This project demonstrates data modeling and transformation using dbt (Data Build Tool), with the final data stored in Amazon Redshift Serverless. It follows data engineering best practices, including version control, modularization, testing, and documentation.
Using simulated mobile sales data, this project showcases how to transform raw transactional data into clean, analytics-ready models. The transformations are performed with dbt, ensuring data consistency, quality validation, and documentation automation.
• Amazon Redshift Serverless → Data warehouse for analytical storage
• dbt (Data Build Tool) → SQL transformations, testing, and documentation
• Python 3.12 → Runtime environment for dbt via Poetry
• Poetry → Dependency and environment management
• WSL2 (Ubuntu 24.04) → Linux development environment within Windows
• Git & GitHub → Version control and project hosting
• CLI (Command Line Interface) → dbt operations (dbt run, dbt test, etc.)
| Layer | Model | Description |
|---|---|---|
| Raw Layer | raw_mobile_sales |
Original unprocessed data |
| Clean Layer | clean_mobile_sales |
Aggregated and standardized model by brand and product |
• Implemented and validated through dbt tests:
• not_null → Ensures mandatory columns contain no null values
• unique → Validates uniqueness of key identifiers (e.g., marca)

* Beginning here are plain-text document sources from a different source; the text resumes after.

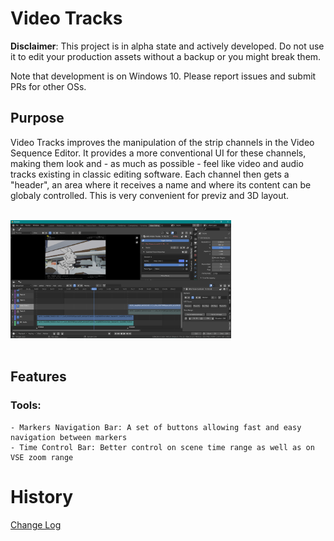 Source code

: 
# Video Tracks

**Disclaimer**: This project is in alpha state and actively developed. Do not use it to edit your production assets without a backup or you might break them.

Note that development is on Windows 10. Please report issues and submit PRs for other OSs.

## Purpose

Video Tracks improves the manipulation of the strip channels in the Video Sequence Editor.
It provides a more conventional UI for these channels, making them look and - as much as possible - feel
like video and audio tracks existing in classic editing software. Each channel then gets a "header", an area where it receives
a name and where its content can be globaly controlled.
This is very convenient for previz and 3D layout.

<br />
<img src="docs/img/VideoTracks_screen.png" alt="Video Tracks screenshot" width="70%"/>
<br /><br />

## Features

### Tools:
	- Markers Navigation Bar: A set of buttons allowing fast and easy navigation between markers
    - Time Control Bar: Better control on scene time range as well as on VSE zoom range

# History
[Change Log](./CHANGELOG.md)
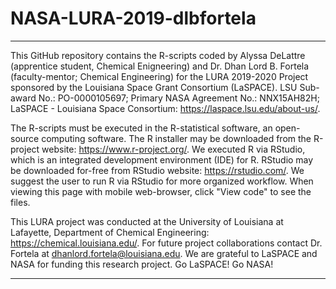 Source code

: # NASA-LURA-2019-dlbfortela

----------------------------------------------------------------
 This GitHub repository contains the R-scripts coded by 
 Alyssa DeLattre (apprentice student, Chemical Enigneering) and Dr. Dhan Lord B. Fortela (faculty-mentor; Chemical Engineering)
 for the LURA 2019-2020 Project sponsored by the Louisiana Space Grant Consortium (LaSPACE).
 LSU Sub-award No.: PO-0000105697;
 Primary NASA Agreement No.: NNX15AH82H;
 LaSPACE - Louisiana Space Consortium: https://laspace.lsu.edu/about-us/.

 The R-scripts must be executed in the R-statistical software, an open-source computing software.
 The R installer may be downloaded from the R-project website: https://www.r-project.org/.
 We executed R via RStudio, which is an integrated development environment (IDE) for R.
 RStudio may be downloaded for-free from RStudio website: https://rstudio.com/.
 We suggest the user to run R via RStudio for more organized workflow. 
 When viewing this page with mobile web-browser, click "View code" to see the files.
 
 This LURA project was conducted at the University of Louisiana at Lafayette,
 Department of Chemical Engineering: https://chemical.louisiana.edu/. For future project collaborations contact Dr. Fortela at dhanlord.fortela@louisiana.edu. 
 We are grateful to LaSPACE and NASA for funding this research project.
 Go LaSPACE! Go NASA!

----------------------------------------------------------------
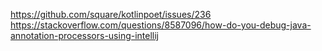 https://github.com/square/kotlinpoet/issues/236
https://stackoverflow.com/questions/8587096/how-do-you-debug-java-annotation-processors-using-intellij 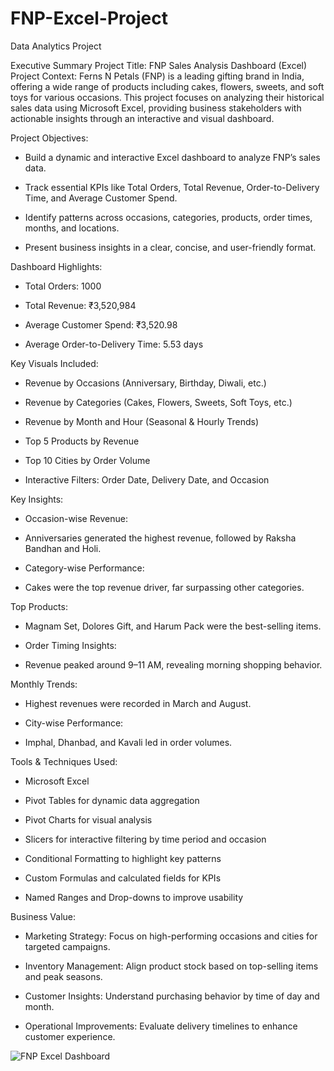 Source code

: # FNP-Excel-Project
Data Analytics Project

Executive Summary
Project Title: FNP Sales Analysis Dashboard (Excel)
 Project Context:
Ferns N Petals (FNP) is a leading gifting brand in India, offering a wide range of products including cakes, flowers, sweets, and soft toys for various occasions. This project focuses on analyzing their historical sales data using Microsoft Excel, providing business stakeholders with actionable insights through an interactive and visual dashboard.

 Project Objectives:

- Build a dynamic and interactive Excel dashboard to analyze FNP’s sales data.

- Track essential KPIs like Total Orders, Total Revenue, Order-to-Delivery Time, and Average Customer Spend.

- Identify patterns across occasions, categories, products, order times, months, and locations.

- Present business insights in a clear, concise, and user-friendly format.

 Dashboard Highlights:
- Total Orders: 1000

- Total Revenue: ₹3,520,984

- Average Customer Spend: ₹3,520.98

- Average Order-to-Delivery Time: 5.53 days

Key Visuals Included:

- Revenue by Occasions (Anniversary, Birthday, Diwali, etc.)

- Revenue by Categories (Cakes, Flowers, Sweets, Soft Toys, etc.)

- Revenue by Month and Hour (Seasonal & Hourly Trends)

- Top 5 Products by Revenue

- Top 10 Cities by Order Volume

- Interactive Filters: Order Date, Delivery Date, and Occasion

 Key Insights:

- Occasion-wise Revenue:

- Anniversaries generated the highest revenue, followed by Raksha Bandhan and Holi.

- Category-wise Performance:

- Cakes were the top revenue driver, far surpassing other categories.

Top Products:

- Magnam Set, Dolores Gift, and Harum Pack were the best-selling items.

- Order Timing Insights:

- Revenue peaked around 9–11 AM, revealing morning shopping behavior.

Monthly Trends:

- Highest revenues were recorded in March and August.

- City-wise Performance:

- Imphal, Dhanbad, and Kavali led in order volumes.

 Tools & Techniques Used:

- Microsoft Excel

- Pivot Tables for dynamic data aggregation

- Pivot Charts for visual analysis

- Slicers for interactive filtering by time period and occasion

- Conditional Formatting to highlight key patterns

- Custom Formulas and calculated fields for KPIs

- Named Ranges and Drop-downs to improve usability

 Business Value:

- Marketing Strategy: Focus on high-performing occasions and cities for targeted campaigns.

- Inventory Management: Align product stock based on top-selling items and peak seasons.

- Customer Insights: Understand purchasing behavior by time of day and month.

- Operational Improvements: Evaluate delivery timelines to enhance customer experience.


![FNP Excel Dashboard](https://github.com/user-attachments/assets/a8a118dc-c131-4565-8906-0beaa48a8ac8)
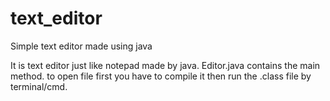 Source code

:# text_editor
Simple text editor made using java

It is text editor just like notepad made by java.
Editor.java contains the main method. 
to open file first you have to compile it then run the .class file by terminal/cmd.

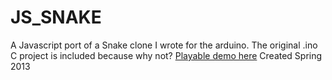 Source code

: # JS_SNAKE
A Javascript port of a Snake clone I wrote for the arduino.
The original .ino C project is included because why not?
[Playable demo here](http://maxmamis.github.io/js-snake)
Created Spring 2013

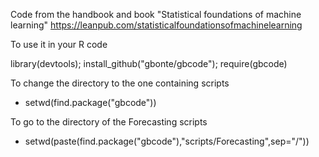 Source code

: 

Code from the handbook and book
"Statistical foundations of machine learning"
https://leanpub.com/statisticalfoundationsofmachinelearning



To use it in your R code

library(devtools); install_github("gbonte/gbcode"); require(gbcode)


To change the directory to the one containing scripts 

- setwd(find.package("gbcode"))

To go to the directory of the Forecasting scripts 
- setwd(paste(find.package("gbcode"),"scripts/Forecasting",sep="/"))


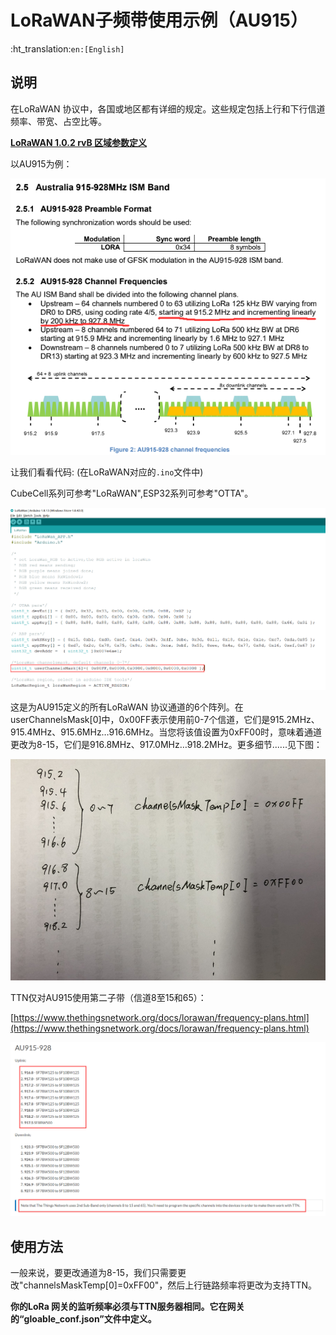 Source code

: #  	LoRaWAN子频带使用示例（AU915）
:ht_translation:`en:[English]`
## 说明

在LoRaWAN 协议中，各国或地区都有详细的规定。这些规定包括上行和下行信道频率、带宽、占空比等。

**[LoRaWAN 1.0.2 rvB 区域参数定义](https://resource.heltec.cn/download/LoRaWANRegionalParametersv1.0.2_final_1944_1.pdf)**

以AU915为例：

![](img/sub-band_usage/01.png)



让我们看看代码: (在LoRaWAN对应的`.ino`文件中)

CubeCell系列可参考"LoRaWAN",ESP32系列可参考"OTTA"。

![](img/sub-band_usage/02.png)	

这是为AU915定义的所有LoRaWAN 协议通道的6个阵列。在userChannelsMask[0]中，0x00FF表示使用前0-7个信道，它们是915.2MHz、915.4MHz、915.6MHz…916.6MHz。当您将该值设置为0xFF00时，意味着通道更改为8-15，它们是916.8MHz、917.0MHz…918.2MHz。更多细节......见下图：

![](img/sub-band_usage/03.png)

TTN仅对AU915使用第二子带（信道8至15和65）：

[https://www.thethingsnetwork.org/docs/lorawan/frequency-plans.html](https://www.thethingsnetwork.org/docs/lorawan/frequency-plans.html)

![](img/sub-band_usage/04.png)

## 使用方法

一般来说，要更改通道为8-15，我们只需要更改"channelsMaskTemp[0]=0xFF00"，然后上行链路频率将更改为支持TTN。

**你的LoRa 网关的监听频率必须与TTN服务器相同。它在网关的“gloable_conf.json”文件中定义。** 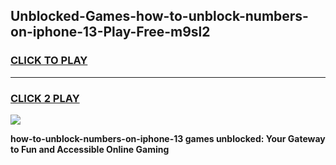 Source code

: 
## Unblocked-Games-how-to-unblock-numbers-on-iphone-13-Play-Free-m9sl2
<h3>
<a href="https://premium76.site?title=how-to-unblock-numbers-on-iphone-13&ref=23A">CLICK TO PLAY</a></h3>
<hr>

<h3>
<a href="https://premium76.site?title=how-to-unblock-numbers-on-iphone-13&ref=23A">CLICK 2 PLAY</a>
  
</h3>

<a href="https://premium76.site?title=how-to-unblock-numbers-on-iphone-13&ref=23A"><img src="https://clearcache.store/games.png"></a>


**how-to-unblock-numbers-on-iphone-13 games unblocked: Your Gateway to Fun and Accessible Online Gaming**
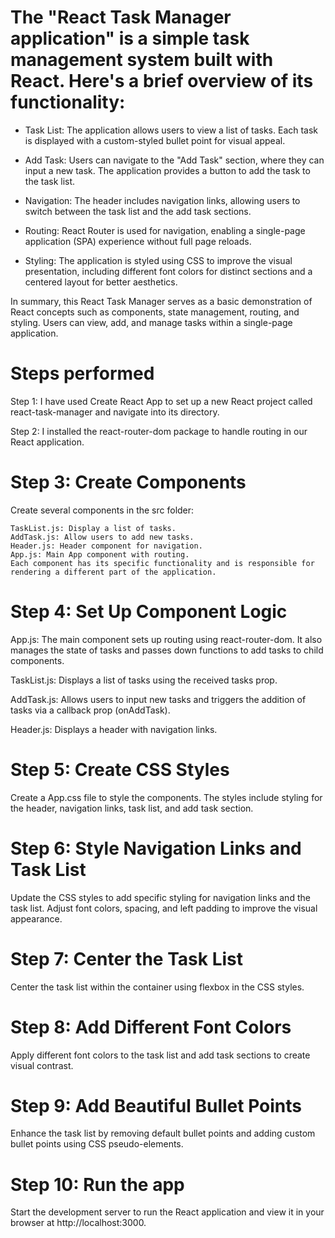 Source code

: # The "React Task Manager application" is a simple task management system built with React. Here's a brief overview of its functionality:

- Task List: The application allows users to view a list of tasks. Each task is displayed with a custom-styled bullet point for visual appeal.

- Add Task: Users can navigate to the "Add Task" section, where they can input a new task. The application provides a button to add the task to the task list.

- Navigation: The header includes navigation links, allowing users to switch between the task list and the add task sections.

- Routing: React Router is used for navigation, enabling a single-page application (SPA) experience without full page reloads.

- Styling: The application is styled using CSS to improve the visual presentation, including different font colors for distinct sections and a centered layout for better aesthetics.

In summary, this React Task Manager serves as a basic demonstration of React concepts such as components, state management, routing, and styling. Users can view, add, and manage tasks within a single-page application. 


# Steps performed

Step 1: I have used Create React App to set up a new React project called react-task-manager and navigate into its directory.

Step 2: I installed the react-router-dom package to handle routing in our React application.

# Step 3: Create Components
Create several components in the src folder:

    TaskList.js: Display a list of tasks.
    AddTask.js: Allow users to add new tasks.
    Header.js: Header component for navigation.
    App.js: Main App component with routing.
    Each component has its specific functionality and is responsible for rendering a different part of the application.

# Step 4: Set Up Component Logic
App.js: The main component sets up routing using react-router-dom. It also manages the state of tasks and passes down functions to add tasks to child components.

TaskList.js: Displays a list of tasks using the received tasks prop.

AddTask.js: Allows users to input new tasks and triggers the addition of tasks via a callback prop (onAddTask).

Header.js: Displays a header with navigation links.

# Step 5: Create CSS Styles
Create a App.css file to style the components. The styles include styling for the header, navigation links, task list, and add task section.

# Step 6: Style Navigation Links and Task List
Update the CSS styles to add specific styling for navigation links and the task list. Adjust font colors, spacing, and left padding to improve the visual appearance.

# Step 7: Center the Task List
Center the task list within the container using flexbox in the CSS styles.

# Step 8: Add Different Font Colors
Apply different font colors to the task list and add task sections to create visual contrast.

# Step 9: Add Beautiful Bullet Points
Enhance the task list by removing default bullet points and adding custom bullet points using CSS pseudo-elements.

# Step 10: Run the app
Start the development server to run the React application and view it in your browser at http://localhost:3000.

• accepted_values → Removed intentionally after a failed test to maintain integrity
1 - Install dependencies with Poetry
poetry install
2 - Configure dbt connection
• Update your profiles.yml with Redshift Serverless credentials.
3 - Clean project build
poetry run dbt clean
4 - Run dbt models
Run dbt models
5 - Execute dbt tests
poetry run dbt test
• Successful dbt model execution:
poetry run dbt run
• Passed dbt tests:
poetry run dbt test
• Query results on Redshift:
SELECT * FROM clean_mobile_sales;
| marca | produto | total_vendido | receita_total |
|---|---|---|---|
| Samsung | Galaxy A52 | 100 | 1500 |
| Apple | iPhone 13 | 50 | 5000 |
| Xiaomi | Redmi Note 11 | 200 | 1000 |
• How to model and transform data using dbt + Redshift
• Implementing data quality tests and modular SQL design
• Managing dependencies and environments with Poetry
• Executing dbt pipelines in a Linux environment (WSL2)